Between April 2018 and April 2020 landlords are only required to improve F or G rated properties before signing a new tenancy agreement. In their guidance the government states that they expect “many landlords will make improvements while a property is vacant between tenancies” and that therefore “tenant consent may not be a consideration”.

The guidance issued goes on to consider this area in more detail.

“One issue which landlords should consider is whether or not they have the right to carry out improvement works under the terms of an existing tenancy. Landlord rights of entry to undertake work on a property typically only extends to the carrying out of repairs or maintenance, rather than making ‘improvements’. As a majority of the measures landlords can install to meet the minimum standard will be considered improvements, a landlord may not have an automatic right of entry to install the measure or measures, and tenant consent may be necessary.

“On the other hand, if the tenancy agreement specifically gives the landlord right of entry to undertake ‘improvement works’, tenant consent may not be necessary. In all cases the wording of individual tenancies will dictate what is and is not permissible without consent.”

Additionally, landlords are reminded that they are under an obligation to make reasonable efforts to obtain third party consents and should not behave in such as manner as would discourage third party consent being granted.

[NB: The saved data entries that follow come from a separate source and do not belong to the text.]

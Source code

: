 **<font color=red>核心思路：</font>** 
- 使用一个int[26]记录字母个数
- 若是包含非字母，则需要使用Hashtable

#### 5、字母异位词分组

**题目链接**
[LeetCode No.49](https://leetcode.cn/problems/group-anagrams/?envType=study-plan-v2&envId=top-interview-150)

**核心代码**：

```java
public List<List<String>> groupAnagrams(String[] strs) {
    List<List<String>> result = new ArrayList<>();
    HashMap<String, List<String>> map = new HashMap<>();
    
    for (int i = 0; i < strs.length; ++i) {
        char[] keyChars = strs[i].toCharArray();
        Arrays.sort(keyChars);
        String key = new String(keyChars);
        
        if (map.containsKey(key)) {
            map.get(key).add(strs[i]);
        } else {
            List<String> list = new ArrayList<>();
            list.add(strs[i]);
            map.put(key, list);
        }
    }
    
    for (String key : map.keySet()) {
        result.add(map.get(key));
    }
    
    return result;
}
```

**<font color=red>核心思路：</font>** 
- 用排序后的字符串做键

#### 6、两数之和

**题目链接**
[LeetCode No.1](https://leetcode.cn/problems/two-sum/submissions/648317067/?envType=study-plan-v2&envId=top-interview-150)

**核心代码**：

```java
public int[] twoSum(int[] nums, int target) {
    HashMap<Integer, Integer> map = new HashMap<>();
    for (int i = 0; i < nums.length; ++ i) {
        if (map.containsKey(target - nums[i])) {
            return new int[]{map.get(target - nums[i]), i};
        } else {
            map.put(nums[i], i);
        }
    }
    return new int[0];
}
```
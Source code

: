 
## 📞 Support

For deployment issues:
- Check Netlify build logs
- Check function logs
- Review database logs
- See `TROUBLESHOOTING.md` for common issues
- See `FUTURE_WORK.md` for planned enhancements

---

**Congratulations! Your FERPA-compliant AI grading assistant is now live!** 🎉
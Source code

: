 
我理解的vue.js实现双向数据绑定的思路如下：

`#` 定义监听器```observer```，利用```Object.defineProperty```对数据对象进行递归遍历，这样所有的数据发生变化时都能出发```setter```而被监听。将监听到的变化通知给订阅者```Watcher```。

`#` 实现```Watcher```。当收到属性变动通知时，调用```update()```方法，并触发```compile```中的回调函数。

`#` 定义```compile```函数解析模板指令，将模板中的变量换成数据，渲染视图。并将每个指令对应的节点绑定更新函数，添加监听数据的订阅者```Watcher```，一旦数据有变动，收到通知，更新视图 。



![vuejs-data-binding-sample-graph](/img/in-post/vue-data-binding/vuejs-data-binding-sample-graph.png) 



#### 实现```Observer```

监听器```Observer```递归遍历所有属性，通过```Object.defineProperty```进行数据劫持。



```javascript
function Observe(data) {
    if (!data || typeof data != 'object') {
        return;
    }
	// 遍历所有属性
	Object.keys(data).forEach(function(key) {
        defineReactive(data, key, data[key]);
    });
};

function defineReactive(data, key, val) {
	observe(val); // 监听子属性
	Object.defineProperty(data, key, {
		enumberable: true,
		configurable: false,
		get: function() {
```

“The Regulations require the landlord to make ‘reasonable efforts’ to obtain third party consent. Reasonable efforts may include attempts on a number of separate occasions and using a number of different available means of communication to secure agreement from, for example, a tenant or superior landlord, with evidence to show this had been done (in the case of planning consent refusal, evidence of a single application and subsequent refusal is likely to be sufficient evidence).

“Broadly speaking, it is thought that that it will not be reasonable for the landlord to comply with a condition which may reduce the landlord’s ability to let the property or if it involves unreasonable costs.”